On Wednesday, he argued the country has 90 Special Prosecutors for economic crimes, and that there is a special anti-corruption and economic crimes Division of the High Court.

“One of the proudest achievements on my administration is in delivering honest exams in 2016. This was a first in many years, and it was a blow against corruption. “


When he came to power, he had promised a double-digit economy. In the four years though, the economy has averaged just five per cent annually.

In his address this time, the President was defending his record, saying despite 5.9 per cent growth, the global rise has been 3 per cent. He argued the economy has created 2.3 million new jobs since 2013, and despite national debt rising to Sh3.6 trillion, the President argued Kenya has borrowed only what it can repay.

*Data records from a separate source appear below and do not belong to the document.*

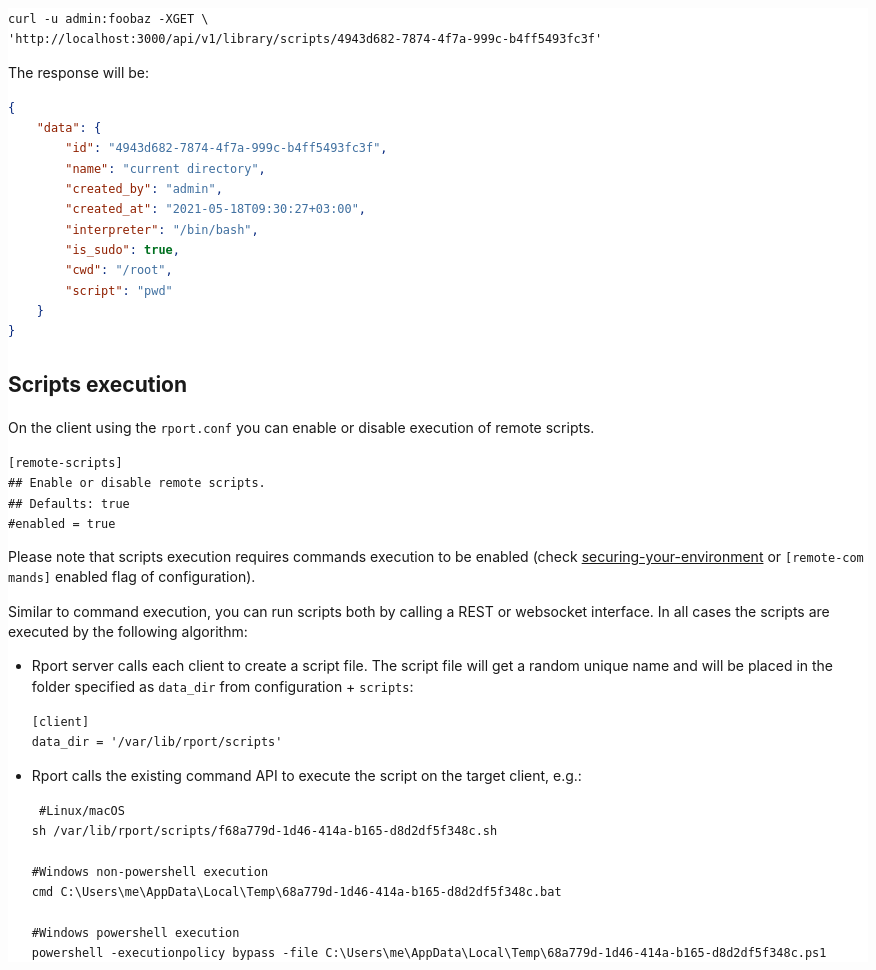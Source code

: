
 ```shell
curl -u admin:foobaz -XGET \
'http://localhost:3000/api/v1/library/scripts/4943d682-7874-4f7a-999c-b4ff5493fc3f'
```

The response will be:

```json
{
    "data": {
        "id": "4943d682-7874-4f7a-999c-b4ff5493fc3f",
        "name": "current directory",
        "created_by": "admin",
        "created_at": "2021-05-18T09:30:27+03:00",
        "interpreter": "/bin/bash",
        "is_sudo": true,
        "cwd": "/root",
        "script": "pwd"
    }
}
```

## Scripts execution

On the client using the `rport.conf` you can enable or disable execution of remote scripts.

```text
[remote-scripts]
## Enable or disable remote scripts.
## Defaults: true
#enabled = true
```

Please note that scripts execution requires commands execution to be enabled
(check [securing-your-environment](/docs/get-started/no06-command-execution.md) or
`[remote-commands]` enabled flag of configuration).

Similar to command execution, you can run scripts both by calling a REST or websocket interface.
In all cases the scripts are executed by the following algorithm:

- Rport server calls each client to create a script file. The script file will get a random unique
  name and will be placed in the folder specified as `data_dir` from configuration + `scripts`:

  ```text
  [client]
  data_dir = '/var/lib/rport/scripts'
  ```

- Rport calls the existing command API to execute the script on the target client, e.g.:

  ```text
   #Linux/macOS
  sh /var/lib/rport/scripts/f68a779d-1d46-414a-b165-d8d2df5f348c.sh

  #Windows non-powershell execution
  cmd C:\Users\me\AppData\Local\Temp\68a779d-1d46-414a-b165-d8d2df5f348c.bat

  #Windows powershell execution
  powershell -executionpolicy bypass -file C:\Users\me\AppData\Local\Temp\68a779d-1d46-414a-b165-d8d2df5f348c.ps1
  ```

“Every year since the start of my administration, we have made adequate budgetary provisions to service the debt,” he said.

“I want to assure Kenyans that at no point has the country been at risk of default or shown any inability to pay its creditors.”

As before, the President spoke of government efforts to increase power generation, invest in mining and petroleum sectors and connect more villages to electricity and tarmac more roads. These, he argued will continue to create jobs.


The President pledged to have all expectant mothers deliver for free in public hospitals as means to reduce number of newborn babies dying after birth. In 2016, he told Parliament the number of women delivering in hospitals had doubled to 1.2 million.

But the programme still ran into challenges, the government could not pay the subsidy on time and county governments routinely accused the Treasury of delaying disbursements to but useful drugs and other facilities.

On Wednesday, he argued 92 hospitals across the country are now equipped with what he called modern equipment.

“In 2013, we guaranteed the provision of free primary healthcare for expectant mothers. Today, we have doubled the numbers of expectant mothers delivering under the care of skilled medical attendants to over 1.2 million by the end of 2016.”

There still remains that sticky issue of leasing as opposed to buying new equipment.